Merci Ruth Dreifuss
Il est rare que les ministres aient trente ans d’avance sur leur opinion publique. A son corps défendant, c’est donc un bel hommage que vient de rendre la Commission de la sécurité sociale et de la santé publique du Conseil des Etats, chambre réputée la plus conservatrice, au courage de l’ancienne présidente de la Confédération et ancienne ministre de la Santé Ruth Dreifuss. Comme son homologue du Conseil national en avril dernier, à Berne, la commission de la chambre haute souhaite lever l’interdiction du cannabis et revoir entièrement la réglementation relative à sa culture, à sa production, à son commerce et à sa consommation.
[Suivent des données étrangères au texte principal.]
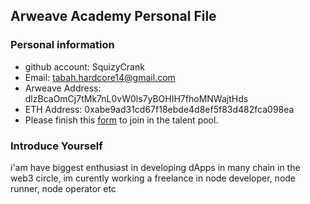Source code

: ## Arweave Academy Personal File

### Personal information

- github account: SquizyCrank 
- Email: tabah.hardcore14@gmail.com
- Arweave Address: dlzBcaOmCj7tMk7nL0vW0ls7yBOHIH7fhoMNWajtHds
- ETH Address: 0xabe9ad31cd67f18ebde4d8ef5f83d482fca098ea
- Please finish this [form](https://docs.google.com/forms/d/e/1FAIpQLSfWA5fIIcBgmRppm3jNz5vmf9Mai_QMVil-2pO4r7YKn_Zhtw/viewform?usp=sf_link) to join in the talent pool.

### Introduce Yourself
 i'am have biggest enthusiast in developing dApps in many chain in the web3 circle, im curently working a freelance in node developer, node runner, node operator etc
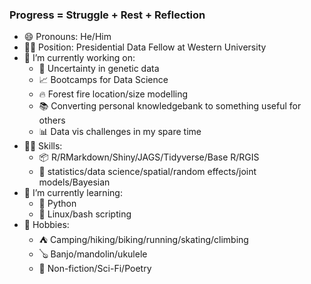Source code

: ### Progress = Struggle + Rest + Reflection

- 😄 Pronouns: He/Him
- :man_teacher: Position: Presidential Data Fellow at Western University
- 🔭 I’m currently working on:
  - :dna: Uncertainty in genetic data
  - :chart_with_upwards_trend: Bootcamps for Data Science
  - :fire: Forest fire location/size modelling
  - :books: Converting personal knowledgebank to something useful for others
  - :bar_chart: Data vis challenges in my spare time
- :man_student: Skills:
  - :package: R/RMarkdown/Shiny/JAGS/Tidyverse/Base R/RGIS
  - :hammer: statistics/data science/spatial/random effects/joint models/Bayesian
- 🌱 I’m currently learning:
  - :snake: Python 
  - :penguin: Linux/bash scripting
- :sunrise_over_mountains: Hobbies:
  - :tent: Camping/hiking/biking/running/skating/climbing
  - :banjo: Banjo/mandolin/ukulele
  - :blue_book: Non-fiction/Sci-Fi/Poetry

<!--
**DBecker7/DBecker7** is a ✨ _special_ ✨ repository because its `README.md` (this file) appears on your GitHub profile.

Here are some ideas to get you started:

- 🌱 I’m currently learning ...
- 👯 I’m looking to collaborate on ...
- 🤔 I’m looking for help with ...
- 💬 Ask me about ...
- 📫 How to reach me: ...
- ⚡ Fun fact: ...
-->
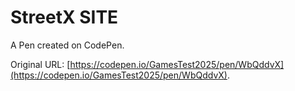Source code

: # StreetX SITE

A Pen created on CodePen.

Original URL: [https://codepen.io/GamesTest2025/pen/WbQddvX](https://codepen.io/GamesTest2025/pen/WbQddvX).

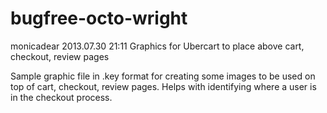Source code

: bugfree-octo-wright
===================

monicadear 2013.07.30 21:11
Graphics for Ubercart to place above cart, checkout, review pages

Sample graphic file in .key format for creating some images to be used on top of cart, checkout, review pages. 
Helps with identifying where a user is in the checkout process.
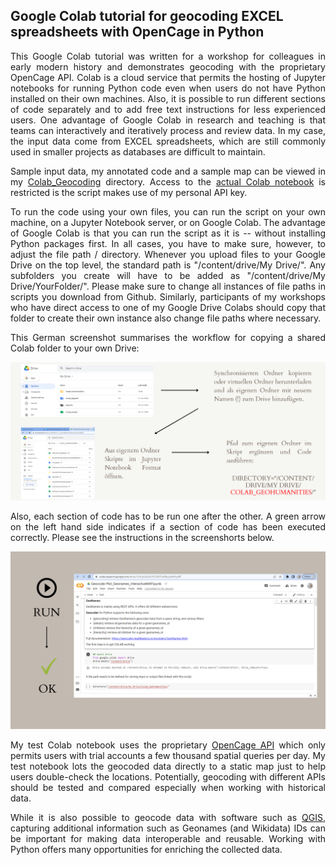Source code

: <h2>Google Colab tutorial for geocoding EXCEL spreadsheets with OpenCage in Python</h2>

<p align="justify">This Google Colab tutorial was written for a workshop for colleagues in early modern history and demonstrates geocoding with the proprietary OpenCage API. Colab is a cloud service that permits the hosting of Jupyter notebooks for running Python code even when users do not have Python installed on their own machines. Also, it is possible to run different sections of code separately and to add free text instructions for less experienced users. One advantage of Google Colab in research and teaching is that teams can interactively and iteratively process and review data. In my case, the input data come from EXCEL spreadsheets, which are still commonly used in smaller projects as databases are difficult to maintain.</p>

<p align="justify">Sample input data, my annotated code and a sample map can be viewed in my <a href="https://github.com/MonikaBarget/GeoHumTutorials/tree/master/Colab_Geocoding">Colab_Geocoding</a> directory. Access to the <a href="https://colab.research.google.com/drive/1TtMkbA2LFkC0Nuvsq0dZzQqGJIx1xQ7u">actual Colab notebook</a> is restricted is the script makes use of my personal API key.</p>

<p align="justify">To run the code using your own files, you can run the script on your own machine, on a Jupyter Notebook server, or on Google Colab. The advantage of Google Colab is that you can run the script as it is -- without installing Python packages first. In all cases, you have to make sure, however, to adjust the file path / directory. Whenever you upload files to your Google Drive on the top level, the standard path is "/content/drive/My Drive/". Any subfolders you create will have to be added as "/content/drive/My Drive/YourFolder/". Please make sure to change all instances of file paths in scripts you download from Github. Similarly, participants of my workshops who have direct access to one of my Google Drive Colabs should copy that folder to create their own instance also change file paths where necessary.</p>
  
<p align="justify">This German screenshot summarises the workflow for copying a shared Colab folder to your own Drive:</p>
  
<img alt="how to connect Colab DE" src="./PNG_Geodata_DE/GeocodePythonDE.png">
  
<p align="justify">Also, each section of code has to be run one after the other. A green arrow on the left hand side indicates if a section of code has been executed correctly. Please see the instructions in the screenshorts below.</p>

<img alt="run COLAB" src="./PNG_Geodata_DE/RunCOLAB.png">

<p align="justify">My test Colab notebook uses the proprietary <a href="https://opencagedata.com/api">OpenCage API</a> which only permits users with trial accounts a few thousand spatial queries per day. My test notebook lots the geocoded data directly to a static map just to help users double-check the locations. Potentially, geocoding with different APIs should be tested and compared especially when working with historical data.</p>

<p align="justify">While it is also possible to geocode data with software such as <a href="https://www.qgis.org/en/site/">QGIS</a>, capturing additional information such as Geonames (and Wikidata) IDs can be important for making data interoperable and reusable. Working with Python offers many opportunities for enriching the collected data.</p>
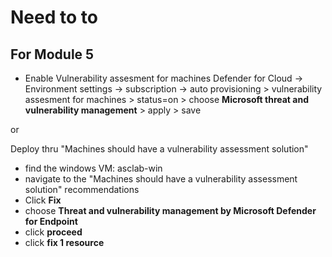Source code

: # Need to to

## For Module 5
- Enable Vulnerability assesment for machines
Defender for Cloud -> Environment settings -> subscription -> auto provisioning > vulnerability assesment for machines > status=on > choose **Microsoft threat and vulnerability management** > apply > save

or

Deploy thru "Machines should have a vulnerability assessment solution"
- find the windows VM: asclab-win
- navigate to the "Machines should have a vulnerability assessment solution" recommendations
- Click **Fix**
- choose **Threat and vulnerability management by Microsoft Defender for Endpoint**
- click **proceed**
- click **fix 1 resource**
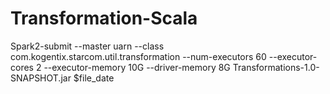 # Transformation-Scala


Spark2-submit --master uarn --class com.kogentix.starcom.util.transformation --num-executors 60 --executor-cores 2 --executor-memory 10G  --driver-memory 8G Transformations-1.0-SNAPSHOT.jar $file_date
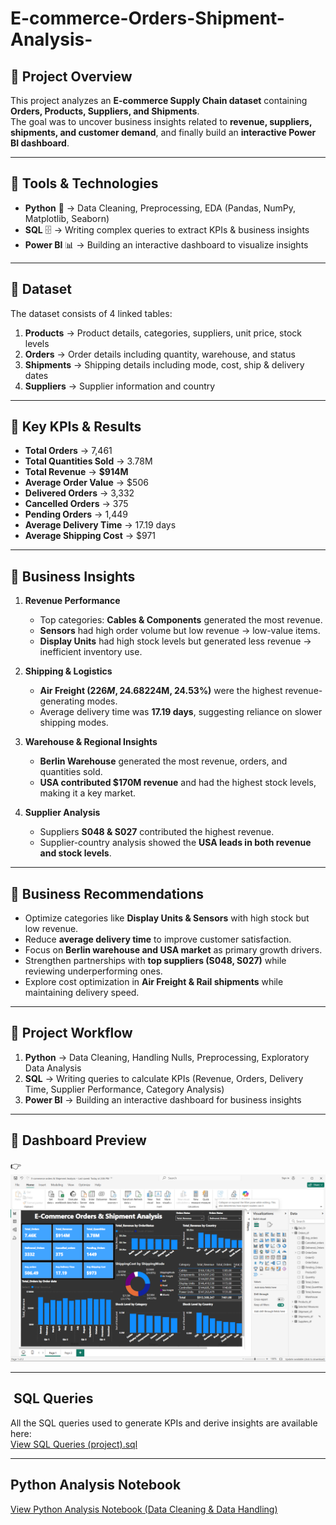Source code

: # E-commerce-Orders-Shipment-Analysis-  

## 🔹 Project Overview  
This project analyzes an **E-commerce Supply Chain dataset** containing **Orders, Products, Suppliers, and Shipments**.  
The goal was to uncover business insights related to **revenue, suppliers, shipments, and customer demand**, and finally build an **interactive Power BI dashboard**.  

---

## 🔹 Tools & Technologies  
- **Python** 🐍 → Data Cleaning, Preprocessing, EDA (Pandas, NumPy, Matplotlib, Seaborn)  
- **SQL** 🗄️ → Writing complex queries to extract KPIs & business insights  
- **Power BI** 📊 → Building an interactive dashboard to visualize insights  

---

## 🔹 Dataset  
The dataset consists of 4 linked tables:  
1. **Products** → Product details, categories, suppliers, unit price, stock levels  
2. **Orders** → Order details including quantity, warehouse, and status  
3. **Shipments** → Shipping details including mode, cost, ship & delivery dates  
4. **Suppliers** → Supplier information and country  

---

## 🔹 Key KPIs & Results  
- **Total Orders** → 7,461  
- **Total Quantities Sold** → 3.78M  
- **Total Revenue** → **$914M**  
- **Average Order Value** → $506  
- **Delivered Orders** → 3,332  
- **Cancelled Orders** → 375  
- **Pending Orders** → 1,449  
- **Average Delivery Time** → 17.19 days  
- **Average Shipping Cost** → $971  

---

## 🔹 Business Insights  
1. **Revenue Performance**  
   - Top categories: **Cables & Components** generated the most revenue.  
   - **Sensors** had high order volume but low revenue → low-value items.  
   - **Display Units** had high stock levels but generated less revenue → inefficient inventory use.  

2. **Shipping & Logistics**  
   - **Air Freight ($226M, 24.68%)** and **Rail ($224M, 24.53%)** were the highest revenue-generating modes.  
   - Average delivery time was **17.19 days**, suggesting reliance on slower shipping modes.  

3. **Warehouse & Regional Insights**  
   - **Berlin Warehouse** generated the most revenue, orders, and quantities sold.  
   - **USA contributed $170M revenue** and had the highest stock levels, making it a key market.  

4. **Supplier Analysis**  
   - Suppliers **S048 & S027** contributed the highest revenue.  
   - Supplier-country analysis showed the **USA leads in both revenue and stock levels**.  

---

## 🔹 Business Recommendations  
- Optimize categories like **Display Units & Sensors** with high stock but low revenue.  
- Reduce **average delivery time** to improve customer satisfaction.  
- Focus on **Berlin warehouse and USA market** as primary growth drivers.  
- Strengthen partnerships with **top suppliers (S048, S027)** while reviewing underperforming ones.  
- Explore cost optimization in **Air Freight & Rail shipments** while maintaining delivery speed.  

---

## 🔹 Project Workflow  
1. **Python** → Data Cleaning, Handling Nulls, Preprocessing, Exploratory Data Analysis  
2. **SQL** → Writing queries to calculate KPIs (Revenue, Orders, Delivery Time, Supplier Performance, Category Analysis)  
3. **Power BI** → Building an interactive dashboard for business insights  

---

## 🔹 Dashboard Preview  
👉   ![Power BI Dashboard](https://github.com/Yaqub-123/E-commerce-Orders-Shipment-Analysis-/blob/main/Power%20Bi%20-%20Dashboard.png)
 

---
## ​ SQL Queries
All the SQL queries used to generate KPIs and derive insights are available here:  
[View SQL Queries (project).sql](https://github.com/Yaqub-123/E-commerce-Orders-Shipment-Analysis-/blob/main/SQL%20Queries%20(project).sql)

---
##  Python Analysis Notebook  
[View Python Analysis Notebook (Data Cleaning & Data Handling)](https://github.com/Yaqub-123/E-commerce-Orders-Shipment-Analysis-/blob/main/Python%20file-%20Data%20Analysis%2C%20Data%20Cleaning%2C%20Data%20Handling.ipynb)


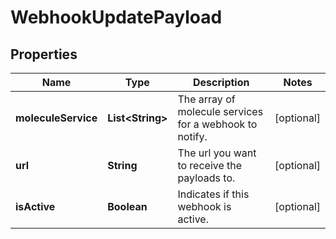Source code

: 
# WebhookUpdatePayload

## Properties
Name | Type | Description | Notes
------------ | ------------- | ------------- | -------------
**moleculeService** | **List&lt;String&gt;** | The array of molecule services for a webhook to notify. |  [optional]
**url** | **String** | The url you want to receive the payloads to. |  [optional]
**isActive** | **Boolean** | Indicates if this webhook is active. |  [optional]




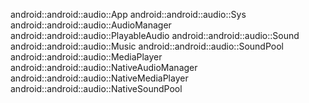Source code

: android::android::audio::App
android::android::audio::Sys
android::android::audio::AudioManager
android::android::audio::PlayableAudio
android::android::audio::Sound
android::android::audio::Music
android::android::audio::SoundPool
android::android::audio::MediaPlayer
android::android::audio::NativeAudioManager
android::android::audio::NativeMediaPlayer
android::android::audio::NativeSoundPool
Une victoire partielle toutefois pour l’ancienne ministre de la Santé. Mais une victoire à domicile pour celle qui a initié, dès le milieu des années 1990, la politique innovatrice des quatre piliers en matière d’addiction – prévention, thérapie, aide à la survie, répression. Elle qui a présidé jusqu’à l’an dernier la Commission mondiale sur les drogues, l’organisme le plus critique envers les politiques répressives. Depuis des décennies, Ruth Dreifuss milite en effet pour une réforme en profondeur qui ne se limiterait pas uniquement à l’usage récréatif du chanvre. Une politique centrée d’abord sur la protection et le respect des personnes, sur la réduction des risques et les mesures sanitaires.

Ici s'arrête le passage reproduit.